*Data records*
+===+
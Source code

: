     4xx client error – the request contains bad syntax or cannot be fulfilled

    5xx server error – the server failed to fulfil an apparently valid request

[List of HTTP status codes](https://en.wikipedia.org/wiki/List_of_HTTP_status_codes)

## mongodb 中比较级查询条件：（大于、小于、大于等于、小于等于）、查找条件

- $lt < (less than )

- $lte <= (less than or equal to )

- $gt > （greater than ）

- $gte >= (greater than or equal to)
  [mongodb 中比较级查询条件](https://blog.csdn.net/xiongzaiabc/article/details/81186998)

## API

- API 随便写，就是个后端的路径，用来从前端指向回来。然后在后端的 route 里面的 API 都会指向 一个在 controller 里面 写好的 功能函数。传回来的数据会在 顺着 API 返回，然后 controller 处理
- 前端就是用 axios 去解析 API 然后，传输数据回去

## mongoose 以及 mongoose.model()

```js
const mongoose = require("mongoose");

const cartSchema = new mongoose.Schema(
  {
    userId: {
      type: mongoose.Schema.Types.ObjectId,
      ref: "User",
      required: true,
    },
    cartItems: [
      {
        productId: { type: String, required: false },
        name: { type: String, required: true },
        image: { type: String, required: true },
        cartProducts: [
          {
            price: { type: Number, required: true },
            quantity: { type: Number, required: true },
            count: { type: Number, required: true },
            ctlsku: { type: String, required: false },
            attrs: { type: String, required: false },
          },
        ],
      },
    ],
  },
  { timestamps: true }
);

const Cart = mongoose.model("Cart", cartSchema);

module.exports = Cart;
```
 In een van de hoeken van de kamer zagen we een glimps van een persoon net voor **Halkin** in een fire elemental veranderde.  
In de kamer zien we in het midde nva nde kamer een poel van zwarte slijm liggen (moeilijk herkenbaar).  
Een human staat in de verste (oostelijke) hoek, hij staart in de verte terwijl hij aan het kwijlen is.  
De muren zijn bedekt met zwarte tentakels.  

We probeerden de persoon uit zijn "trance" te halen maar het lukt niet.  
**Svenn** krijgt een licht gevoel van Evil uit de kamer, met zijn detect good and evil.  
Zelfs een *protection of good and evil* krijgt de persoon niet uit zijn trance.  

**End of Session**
+===+
Only the lines containing the string "中比较级查询条件" are needed; pull them out of the records.

## mongodb 中比较级查询条件：（大于、小于、大于等于、小于等于）、查找条件
  [mongodb 中比较级查询条件](https://blog.csdn.net/xiongzaiabc/article/details/81186998)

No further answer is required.